◆ Task prompt:
A faithful transcription of all the entries below is needed, without the pictures.

Document images with source code

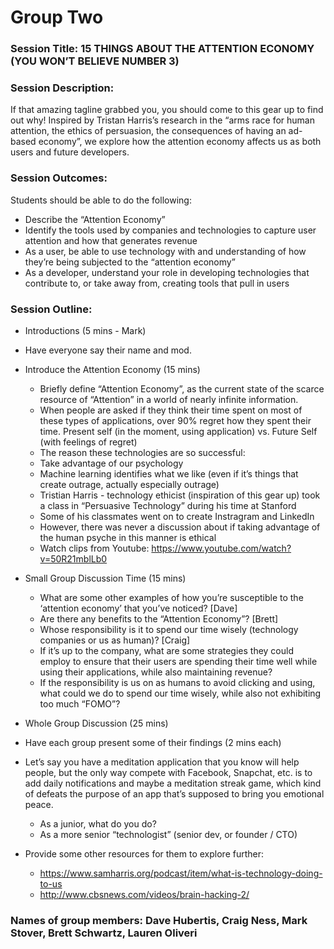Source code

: # Group Two
 
### Session Title: 15 THINGS ABOUT THE ATTENTION ECONOMY (YOU WON’T BELIEVE NUMBER 3)
 
### Session Description: 

If that amazing tagline grabbed you, you should come to this gear up to find out why! Inspired by Tristan Harris’s research in the “arms race for human attention, the ethics of persuasion, the consequences of having an ad-based economy”, we explore how the attention economy affects us as both users and future developers. 

### Session Outcomes: 
 
Students should be able to do the following:
 
* Describe the “Attention Economy”
* Identify the tools used by companies and technologies to capture user attention and how that generates revenue
* As a user, be able to use technology with and understanding of how they’re being subjected to the “attention economy”
* As a developer, understand your role in developing technologies that contribute to, or take away from, creating tools that pull in users
 
### Session Outline:

* Introductions (5 mins - Mark)
 * Have everyone say their name and mod. 
* Introduce the Attention Economy (15 mins)
  * Briefly define “Attention Economy”, as the current state of the scarce resource of “Attention” in a world of nearly infinite information.
  * When people are asked if they think their time spent on most of these types of applications, over 90% regret how they spent their time. Present self (in the moment, using application) vs. Future Self (with feelings of regret)
  * The reason these technologies are so successful:
   * Take advantage of our psychology 
   * Machine learning identifies what we like (even if it’s things that create outrage, actually especially outrage) 
   * Tristian Harris - technology ethicist (inspiration of this gear up) took a class in “Persuasive Technology” during his time at Stanford
   * Some of his classmates went on to create Instragram and LinkedIn
   * However, there was never a discussion about if taking advantage of the human psyche in this manner is ethical
   * Watch clips from Youtube: https://www.youtube.com/watch?v=50R21mblLb0 

* Small Group Discussion Time (15 mins)
  * What are some other examples of how you’re susceptible to the ‘attention economy’ that you’ve noticed?  [Dave]
  * Are there any benefits to the “Attention Economy”? [Brett]
  * Whose responsibility is it to spend our time wisely (technology companies or us as human)? [Craig]  
  * If it’s up to the company, what are some strategies they could employ to ensure that their users are spending their time well while using their applications, while also maintaining revenue? 
  * If the responsibility is us on as humans to avoid clicking and using, what could we do to spend our time wisely, while also not exhibiting too much “FOMO”? 

* Whole Group Discussion (25 mins)
 * Have each group present some of their findings (2 mins each)
 * Let’s say you have a meditation application that you know will help people, but the only way compete with Facebook, Snapchat, etc. is to add daily notifications and maybe a meditation streak game, which kind of defeats the purpose of an app that’s supposed to bring you emotional peace. 
   * As a junior, what do you do? 
   * As a more senior “technologist” (senior dev, or founder / CTO)

* Provide some other resources for them to explore further:
  * https://www.samharris.org/podcast/item/what-is-technology-doing-to-us 
  * http://www.cbsnews.com/videos/brain-hacking-2/
 
### Names of group members: Dave Hubertis, Craig Ness, Mark Stover, Brett Schwartz, Lauren Oliveri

◆ Result of this exercise:
Source code

: # Group Two
 
### Session Title: 15 THINGS ABOUT THE ATTENTION ECONOMY (YOU WON’T BELIEVE NUMBER 3)
 
### Session Description: 

If that amazing tagline grabbed you, you should come to this gear up to find out why! Inspired by Tristan Harris’s research in the “arms race for human attention, the ethics of persuasion, the consequences of having an ad-based economy”, we explore how the attention economy affects us as both users and future developers. 

### Session Outcomes: 
 
Students should be able to do the following:
 
* Describe the “Attention Economy”
* Identify the tools used by companies and technologies to capture user attention and how that generates revenue
* As a user, be able to use technology with and understanding of how they’re being subjected to the “attention economy”
* As a developer, understand your role in developing technologies that contribute to, or take away from, creating tools that pull in users
 
### Session Outline:

* Introductions (5 mins - Mark)
 * Have everyone say their name and mod. 
* Introduce the Attention Economy (15 mins)
  * Briefly define “Attention Economy”, as the current state of the scarce resource of “Attention” in a world of nearly infinite information.
  * When people are asked if they think their time spent on most of these types of applications, over 90% regret how they spent their time. Present self (in the moment, using application) vs. Future Self (with feelings of regret)
  * The reason these technologies are so successful:
   * Take advantage of our psychology 
   * Machine learning identifies what we like (even if it’s things that create outrage, actually especially outrage) 
   * Tristian Harris - technology ethicist (inspiration of this gear up) took a class in “Persuasive Technology” during his time at Stanford
   * Some of his classmates went on to create Instragram and LinkedIn
   * However, there was never a discussion about if taking advantage of the human psyche in this manner is ethical
   * Watch clips from Youtube: https://www.youtube.com/watch?v=50R21mblLb0 

* Small Group Discussion Time (15 mins)
  * What are some other examples of how you’re susceptible to the ‘attention economy’ that you’ve noticed?  [Dave]
  * Are there any benefits to the “Attention Economy”? [Brett]
  * Whose responsibility is it to spend our time wisely (technology companies or us as human)? [Craig]  
  * If it’s up to the company, what are some strategies they could employ to ensure that their users are spending their time well while using their applications, while also maintaining revenue? 
  * If the responsibility is us on as humans to avoid clicking and using, what could we do to spend our time wisely, while also not exhibiting too much “FOMO”? 

* Whole Group Discussion (25 mins)
 * Have each group present some of their findings (2 mins each)
 * Let’s say you have a meditation application that you know will help people, but the only way compete with Facebook, Snapchat, etc. is to add daily notifications and maybe a meditation streak game, which kind of defeats the purpose of an app that’s supposed to bring you emotional peace. 
   * As a junior, what do you do? 
   * As a more senior “technologist” (senior dev, or founder / CTO)

* Provide some other resources for them to explore further:
  * https://www.samharris.org/podcast/item/what-is-technology-doing-to-us 
  * http://www.cbsnews.com/videos/brain-hacking-2/
 
### Names of group members: Dave Hubertis, Craig Ness, Mark Stover, Brett Schwartz, Lauren Oliveri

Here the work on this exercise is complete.